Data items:
____________

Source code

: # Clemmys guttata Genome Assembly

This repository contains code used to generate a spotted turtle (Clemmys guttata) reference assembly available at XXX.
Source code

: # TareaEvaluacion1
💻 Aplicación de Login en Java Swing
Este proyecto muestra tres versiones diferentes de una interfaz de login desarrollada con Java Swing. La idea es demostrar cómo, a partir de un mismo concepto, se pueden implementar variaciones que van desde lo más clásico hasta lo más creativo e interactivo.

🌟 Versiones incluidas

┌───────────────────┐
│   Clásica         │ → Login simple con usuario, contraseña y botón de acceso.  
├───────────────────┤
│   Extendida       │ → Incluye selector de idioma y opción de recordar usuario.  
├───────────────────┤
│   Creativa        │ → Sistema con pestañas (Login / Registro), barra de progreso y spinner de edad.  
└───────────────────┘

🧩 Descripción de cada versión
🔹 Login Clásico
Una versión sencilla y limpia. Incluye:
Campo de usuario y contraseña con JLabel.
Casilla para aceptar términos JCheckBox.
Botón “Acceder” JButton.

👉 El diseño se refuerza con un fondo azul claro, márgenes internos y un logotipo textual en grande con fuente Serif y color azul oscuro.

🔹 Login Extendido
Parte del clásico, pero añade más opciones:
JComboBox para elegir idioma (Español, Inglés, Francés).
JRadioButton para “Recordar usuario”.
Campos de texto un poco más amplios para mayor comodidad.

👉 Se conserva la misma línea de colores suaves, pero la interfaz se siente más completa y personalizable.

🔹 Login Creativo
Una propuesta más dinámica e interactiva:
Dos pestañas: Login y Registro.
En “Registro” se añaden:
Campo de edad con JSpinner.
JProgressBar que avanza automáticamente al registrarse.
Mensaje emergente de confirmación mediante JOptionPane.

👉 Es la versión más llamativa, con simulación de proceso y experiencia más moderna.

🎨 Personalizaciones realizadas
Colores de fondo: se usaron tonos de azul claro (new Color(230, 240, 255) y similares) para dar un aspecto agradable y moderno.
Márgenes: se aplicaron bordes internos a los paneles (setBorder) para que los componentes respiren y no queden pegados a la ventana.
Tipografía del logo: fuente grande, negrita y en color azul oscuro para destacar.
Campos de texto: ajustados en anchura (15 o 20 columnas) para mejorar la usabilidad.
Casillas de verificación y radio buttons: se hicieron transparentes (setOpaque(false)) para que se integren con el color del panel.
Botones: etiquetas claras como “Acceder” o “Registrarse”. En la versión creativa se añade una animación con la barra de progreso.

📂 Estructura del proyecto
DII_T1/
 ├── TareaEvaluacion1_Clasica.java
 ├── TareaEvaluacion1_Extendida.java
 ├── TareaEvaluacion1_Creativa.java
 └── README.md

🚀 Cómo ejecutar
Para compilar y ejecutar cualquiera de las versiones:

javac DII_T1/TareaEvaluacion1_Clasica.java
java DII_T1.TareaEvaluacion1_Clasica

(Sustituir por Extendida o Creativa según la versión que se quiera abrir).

____________

WORK REQUIRED:
Each of the entries above is to be repeated exactly.

RESULT:
Source code

: # Clemmys guttata Genome Assembly

This repository contains code used to generate a spotted turtle (Clemmys guttata) reference assembly available at XXX.
Source code

: # TareaEvaluacion1
💻 Aplicación de Login en Java Swing
Este proyecto muestra tres versiones diferentes de una interfaz de login desarrollada con Java Swing. La idea es demostrar cómo, a partir de un mismo concepto, se pueden implementar variaciones que van desde lo más clásico hasta lo más creativo e interactivo.

🌟 Versiones incluidas

┌───────────────────┐
│   Clásica         │ → Login simple con usuario, contraseña y botón de acceso.  
├───────────────────┤
│   Extendida       │ → Incluye selector de idioma y opción de recordar usuario.  
├───────────────────┤
│   Creativa        │ → Sistema con pestañas (Login / Registro), barra de progreso y spinner de edad.  
└───────────────────┘

🧩 Descripción de cada versión
🔹 Login Clásico
Una versión sencilla y limpia. Incluye:
Campo de usuario y contraseña con JLabel.
Casilla para aceptar términos JCheckBox.
Botón “Acceder” JButton.

👉 El diseño se refuerza con un fondo azul claro, márgenes internos y un logotipo textual en grande con fuente Serif y color azul oscuro.

🔹 Login Extendido
Parte del clásico, pero añade más opciones:
JComboBox para elegir idioma (Español, Inglés, Francés).
JRadioButton para “Recordar usuario”.
Campos de texto un poco más amplios para mayor comodidad.

👉 Se conserva la misma línea de colores suaves, pero la interfaz se siente más completa y personalizable.

🔹 Login Creativo
Una propuesta más dinámica e interactiva:
Dos pestañas: Login y Registro.
En “Registro” se añaden:
Campo de edad con JSpinner.
JProgressBar que avanza automáticamente al registrarse.
Mensaje emergente de confirmación mediante JOptionPane.

👉 Es la versión más llamativa, con simulación de proceso y experiencia más moderna.

🎨 Personalizaciones realizadas
Colores de fondo: se usaron tonos de azul claro (new Color(230, 240, 255) y similares) para dar un aspecto agradable y moderno.
Márgenes: se aplicaron bordes internos a los paneles (setBorder) para que los componentes respiren y no queden pegados a la ventana.
Tipografía del logo: fuente grande, negrita y en color azul oscuro para destacar.
Campos de texto: ajustados en anchura (15 o 20 columnas) para mejorar la usabilidad.
Casillas de verificación y radio buttons: se hicieron transparentes (setOpaque(false)) para que se integren con el color del panel.
Botones: etiquetas claras como “Acceder” o “Registrarse”. En la versión creativa se añade una animación con la barra de progreso.

📂 Estructura del proyecto
DII_T1/
 ├── TareaEvaluacion1_Clasica.java
 ├── TareaEvaluacion1_Extendida.java
 ├── TareaEvaluacion1_Creativa.java
 └── README.md

🚀 Cómo ejecutar
Para compilar y ejecutar cualquiera de las versiones:

javac DII_T1/TareaEvaluacion1_Clasica.java
java DII_T1.TareaEvaluacion1_Clasica

(Sustituir por Extendida o Creativa según la versión que se quiera abrir).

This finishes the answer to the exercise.